Bubby smiles out of the corner of his mouth. “I’ve been meaning to mention that. Last week, I got off the waiting list at Ithaca College.”
I squeal. “Ithaca as in the-college-that-shares-a-town-with-Cornell Ithaca?”
“They have a good journalism program and a decent football team,” he says, shrugging. “And it’s out of state.” He takes my hand. “And it might even save me a goodbye and give us a second chance.”
“So this doesn’t have to be it?” I ask.
“Maybe not,” he says. “I have a week to decide.”
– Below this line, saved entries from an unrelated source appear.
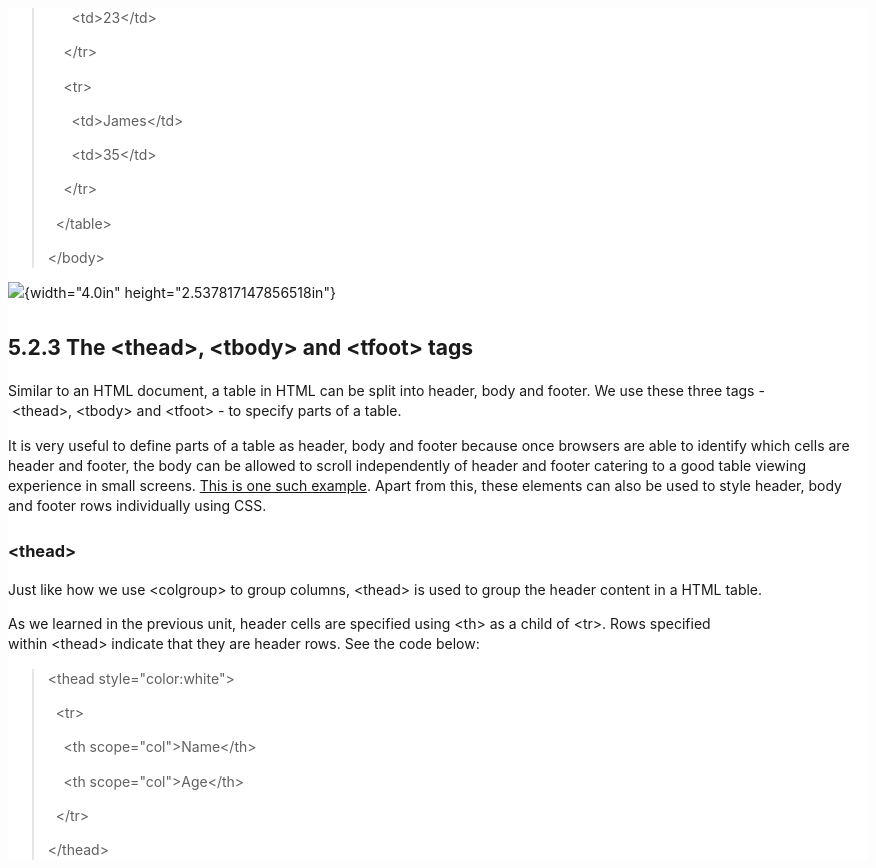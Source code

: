 >
>       \<td\>23\</td\>
>
>     \</tr\>
>
>     \<tr\>
>
>       \<td\>James\</td\>
>
>       \<td\>35\</td\>
>
>     \</tr\>
>
>   \</table\>
>
> \</body\>

![](./mod5-images/media/image6.png){width="4.0in"
height="2.537817147856518in"}

## 5.2.3 The \<thead\>, \<tbody\> and \<tfoot\> tags

Similar to an HTML document, a table in HTML can be split into header,
body and footer. We use these three tags
- \<thead\>, \<tbody\> and \<tfoot\> - to specify parts of a table.

It is very useful to define parts of a table as header, body and footer
because once browsers are able to identify which cells are header and
footer, the body can be allowed to scroll independently of header and
footer catering to a good table viewing experience in small
screens. [This is one such
example](https://www.tjvantoll.com/demos/2012-11-10/). Apart from this,
these elements can also be used to style header, body and footer rows
individually using CSS. 

### \<thead\>

Just like how we use \<colgroup\> to group columns, \<thead\> is used to
group the header content in a HTML table. 

As we learned in the previous unit, header cells are specified
using \<th\> as a child of \<tr\>. Rows specified
within \<thead\> indicate that they are header rows. See the code below:

> \<thead style=\"color:white\"\>
>
>   \<tr\>
>
>     \<th scope=\"col\"\>Name\</th\>
>
>     \<th scope=\"col\"\>Age\</th\>
>
>   \</tr\>
>
> \</thead\>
The cab driver honks his horn.
“Give us a minute, buddy!” Bubby hollers.
I think New York must be rubbing off on Bubby. Aggression is sexy on him.
Bubby looks around. “Let’s get breakfast,” he pleads. “I know a Starbucks around here.”
“You’re making me get off schedule,” I say. “Again.” I throw my hands up. “But who cares if I’m a little late? They say being accepted to an Ivy is the hardest part. Nellie can wait.”
I wave off the cab driver.
“Who’s Nellie?” Bubby asks me.
“You’ll find out . . . and we’re not going to Starbucks,” I say. “We’re doing a greasy diner. I’ve been up all night, and I’ve been waiting for this goodbye for months.”
“Sounds perfect,” Bubby says, letting go of my hand. “But hold on a second.”
Bubby reaches into his pockets and pulls out plastic flip-flops. He places them neatly down on the street.
“Kitsy told me you’d be needing these, so I stopped by a CVS.”
I take off my heels and slip into the flip-flops. Heaven.
Kitsy must be my fairy godmother.
And Bubby must be my prince.
And this is my fairy-tale ending. I guess you don’t have to be a princess to get one of those.
I kiss Bubby and then we walk off into the streets of Manhattan, my palace, and into the future.
I nearly forgot that people can feel as much like home as a place can.
And, hey. Maybe not all goodbyes are the end—and that’s what makes them good.